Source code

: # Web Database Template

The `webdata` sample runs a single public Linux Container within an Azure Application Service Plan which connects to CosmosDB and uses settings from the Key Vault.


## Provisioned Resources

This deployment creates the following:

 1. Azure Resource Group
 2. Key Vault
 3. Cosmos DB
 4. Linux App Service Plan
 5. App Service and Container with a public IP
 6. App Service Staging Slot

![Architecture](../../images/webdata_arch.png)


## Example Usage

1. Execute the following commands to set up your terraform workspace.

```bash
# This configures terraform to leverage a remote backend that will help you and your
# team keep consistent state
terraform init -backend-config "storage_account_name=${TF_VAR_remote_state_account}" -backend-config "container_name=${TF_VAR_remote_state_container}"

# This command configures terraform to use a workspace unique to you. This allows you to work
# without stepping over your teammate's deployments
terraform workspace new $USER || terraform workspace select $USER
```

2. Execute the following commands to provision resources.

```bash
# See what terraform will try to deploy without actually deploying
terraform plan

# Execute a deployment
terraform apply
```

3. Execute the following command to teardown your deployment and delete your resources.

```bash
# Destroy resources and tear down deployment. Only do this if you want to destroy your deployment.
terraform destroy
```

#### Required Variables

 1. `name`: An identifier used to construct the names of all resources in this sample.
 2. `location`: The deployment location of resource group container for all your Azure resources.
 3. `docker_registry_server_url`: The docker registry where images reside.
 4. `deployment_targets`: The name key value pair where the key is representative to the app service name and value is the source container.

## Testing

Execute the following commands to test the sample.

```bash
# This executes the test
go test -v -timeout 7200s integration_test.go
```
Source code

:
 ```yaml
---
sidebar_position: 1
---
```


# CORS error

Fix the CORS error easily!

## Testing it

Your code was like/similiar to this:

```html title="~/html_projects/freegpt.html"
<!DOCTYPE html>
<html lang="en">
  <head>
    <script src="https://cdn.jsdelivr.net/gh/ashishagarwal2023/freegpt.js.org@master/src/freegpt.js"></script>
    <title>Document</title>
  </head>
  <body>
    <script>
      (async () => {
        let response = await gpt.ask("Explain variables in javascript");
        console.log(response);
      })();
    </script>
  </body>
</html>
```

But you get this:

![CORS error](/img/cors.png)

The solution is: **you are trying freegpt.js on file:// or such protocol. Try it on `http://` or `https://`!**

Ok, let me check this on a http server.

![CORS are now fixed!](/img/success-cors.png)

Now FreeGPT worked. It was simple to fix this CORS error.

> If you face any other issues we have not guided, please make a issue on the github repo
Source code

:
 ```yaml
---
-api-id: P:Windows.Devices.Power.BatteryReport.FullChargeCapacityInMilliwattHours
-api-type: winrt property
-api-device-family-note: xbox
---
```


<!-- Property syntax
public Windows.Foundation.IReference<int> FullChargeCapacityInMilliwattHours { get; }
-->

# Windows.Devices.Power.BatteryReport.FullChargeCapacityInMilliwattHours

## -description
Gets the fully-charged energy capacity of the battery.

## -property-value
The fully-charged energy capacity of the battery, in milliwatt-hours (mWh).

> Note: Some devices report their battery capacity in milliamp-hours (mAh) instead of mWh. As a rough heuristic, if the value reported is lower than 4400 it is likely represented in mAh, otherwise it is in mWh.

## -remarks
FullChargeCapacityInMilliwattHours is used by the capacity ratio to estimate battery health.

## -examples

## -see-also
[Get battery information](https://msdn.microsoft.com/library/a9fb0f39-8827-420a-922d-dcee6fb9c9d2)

▸ PROBLEM TO WORK ON: Please retype, without any change, the line containing "## -see-also" and every line after it to the end of the entries above, and only those.

▸ OUTPUT FOR THIS TASK:
## -see-also
[Get battery information](https://msdn.microsoft.com/library/a9fb0f39-8827-420a-922d-dcee6fb9c9d2)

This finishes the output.